My Choiceless Choice: a Perspective on Infertility

Headshot Photo of Ovarian Cancer Survivor Nora

Nora McMahon is a former semi-professional dancer, basketball player, snowboarder, distance runner, weight-lifter, cyclist and capoeirista. She was raised in the Philadelphia area and has lived in San Francisco and Chicago. Her passions include street art, photography, music, dogs, travel and food. She is the co-founder of Cancer Grad, an organization that focuses on reframing the cancer narrative.

“After reviewing the images from your CT scan, I’m confident that what I’m looking at is ovarian cancer. We’ll get you scheduled for surgery ASAP. If it’s cancer, I recommend a total hysterectomy with bilateral salpingo-oophorectomy. I’ll leave you and your husband alone to discuss whether you’d like to try and spare any eggs. I’ll be back in 10 minutes to see how you’d like to proceed.”

My husband Kevin and I sat gobsmacked in my new gyn-oncologist’s consultation room. In one fell swoop, we learned that I had ovarian cancer, would need surgery (and probably chemo), and had a 10 minute window to decide on the possibility of a future family. This wasn’t a normal Tuesday.

For two months prior to this fateful meeting, I had been through multiple doctor’s visits, ultrasounds, and a CT Scan to figure out why I had no appetite and felt constantly exhausted and bloated. I couldn’t process the news that I had cancer and that I was going to have to undergo a life-altering surgery that would thrust me into early menopause and leave me infertile.

To be fair, Kevin and I had never planned on having children of our own. We had discussed that we’d be open to the idea of raising our own family, but we had never felt compelled to act on it. He is adopted, and we had agreed that if we ever heard that ticking clock, we’d look into adoption agencies. Despite multiple people telling me that I’d hear my biological clock tick-tocking sometime in my 30’s, I never heard it. The decision to be childfree was our choice.

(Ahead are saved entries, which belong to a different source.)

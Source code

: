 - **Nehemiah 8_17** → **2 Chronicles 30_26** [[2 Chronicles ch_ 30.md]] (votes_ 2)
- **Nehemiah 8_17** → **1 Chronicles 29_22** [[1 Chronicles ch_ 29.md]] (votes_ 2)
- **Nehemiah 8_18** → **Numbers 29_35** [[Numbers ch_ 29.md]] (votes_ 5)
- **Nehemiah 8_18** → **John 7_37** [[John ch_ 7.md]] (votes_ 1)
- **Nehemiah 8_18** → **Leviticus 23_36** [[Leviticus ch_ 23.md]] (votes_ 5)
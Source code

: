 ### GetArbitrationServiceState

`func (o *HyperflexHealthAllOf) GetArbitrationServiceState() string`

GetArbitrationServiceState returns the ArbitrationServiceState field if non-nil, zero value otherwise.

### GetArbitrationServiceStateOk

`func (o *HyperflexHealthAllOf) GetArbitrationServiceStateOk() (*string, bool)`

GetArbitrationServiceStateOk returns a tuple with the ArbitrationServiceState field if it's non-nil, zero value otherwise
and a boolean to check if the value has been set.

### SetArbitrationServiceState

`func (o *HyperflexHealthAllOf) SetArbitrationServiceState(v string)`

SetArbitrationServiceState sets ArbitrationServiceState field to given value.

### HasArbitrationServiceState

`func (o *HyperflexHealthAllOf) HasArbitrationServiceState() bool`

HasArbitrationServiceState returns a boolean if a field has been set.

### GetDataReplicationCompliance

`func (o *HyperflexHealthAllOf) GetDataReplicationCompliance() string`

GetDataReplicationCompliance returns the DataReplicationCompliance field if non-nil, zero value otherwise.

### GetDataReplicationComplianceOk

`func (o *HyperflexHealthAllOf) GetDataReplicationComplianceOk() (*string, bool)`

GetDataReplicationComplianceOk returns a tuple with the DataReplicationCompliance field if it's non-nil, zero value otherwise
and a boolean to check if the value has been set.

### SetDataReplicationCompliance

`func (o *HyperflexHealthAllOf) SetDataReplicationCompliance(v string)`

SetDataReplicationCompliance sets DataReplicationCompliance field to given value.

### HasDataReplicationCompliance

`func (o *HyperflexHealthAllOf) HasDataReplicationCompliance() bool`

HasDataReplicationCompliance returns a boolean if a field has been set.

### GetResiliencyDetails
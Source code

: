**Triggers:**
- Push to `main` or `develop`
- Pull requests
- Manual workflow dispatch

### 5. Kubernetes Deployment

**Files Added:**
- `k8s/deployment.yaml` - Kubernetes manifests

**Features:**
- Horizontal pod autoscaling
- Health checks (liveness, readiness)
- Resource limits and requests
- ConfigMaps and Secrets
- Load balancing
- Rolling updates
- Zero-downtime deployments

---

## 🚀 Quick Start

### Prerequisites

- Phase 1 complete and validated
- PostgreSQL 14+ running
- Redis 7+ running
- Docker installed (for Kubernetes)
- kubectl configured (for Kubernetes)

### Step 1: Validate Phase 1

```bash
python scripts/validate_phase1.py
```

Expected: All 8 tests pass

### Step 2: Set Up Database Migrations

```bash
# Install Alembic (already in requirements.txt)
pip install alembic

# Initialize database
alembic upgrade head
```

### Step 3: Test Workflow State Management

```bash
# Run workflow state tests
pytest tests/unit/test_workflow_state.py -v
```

But is a choice still a choice when it is taken away?

So much of our identity as women is centered around our bodies and our roles - the role of motherhood being one of the most central. As women, we are more than the sum of our parts and the roles we take on. All mothers identify as women, but not all women identify as mothers- which is why I found myself confused when I started grieving the loss of my ability to bear children. I had made the choice to not become a mom, so why did I feel so shattered?

My ovarian cancer diagnosis really challenged the notion of how I identified myself, and left me feeling incredibly vulnerable. Was I less of a woman now that I didn’t have a womb? What if Kevin decided he wanted his own children and left me for another woman who could provide that? How would my friends and peers with children relate to me? How would I relate to them? Was I broken? Was I enough of a woman?

After sitting with my own thoughts (and some therapy), I realized that I wasn’t entirely grieving my ability to birth children, but more so the loss of my power of choice in the matter. I have incredible compassion for the women whose choices vaporize before them- whether that choice is to birth their own children or something else. It is important to take time to grieve these losses, but it is just as important to adjust our sails and harness the power of the storms that come our way.

A large part of my healing process has been realizing that while I will never know the experience of pregnancy, I still have the choice to raise children in this beautiful world on my own terms. I am an awesome auntie. I donate my time and money to schools and programs that benefit at risk youth. I have the choice to adopt or foster children if I ever desire to raise children of my own. I have nannied and mentored and helped raised other people’s children for most of my life.

These are the ways that I am contributing to raising children in this world. Through my ovarian cancer diagnosis, I have come to realize that we can all still be part of the village in whichever roles we choose, despite our abilities to bear children.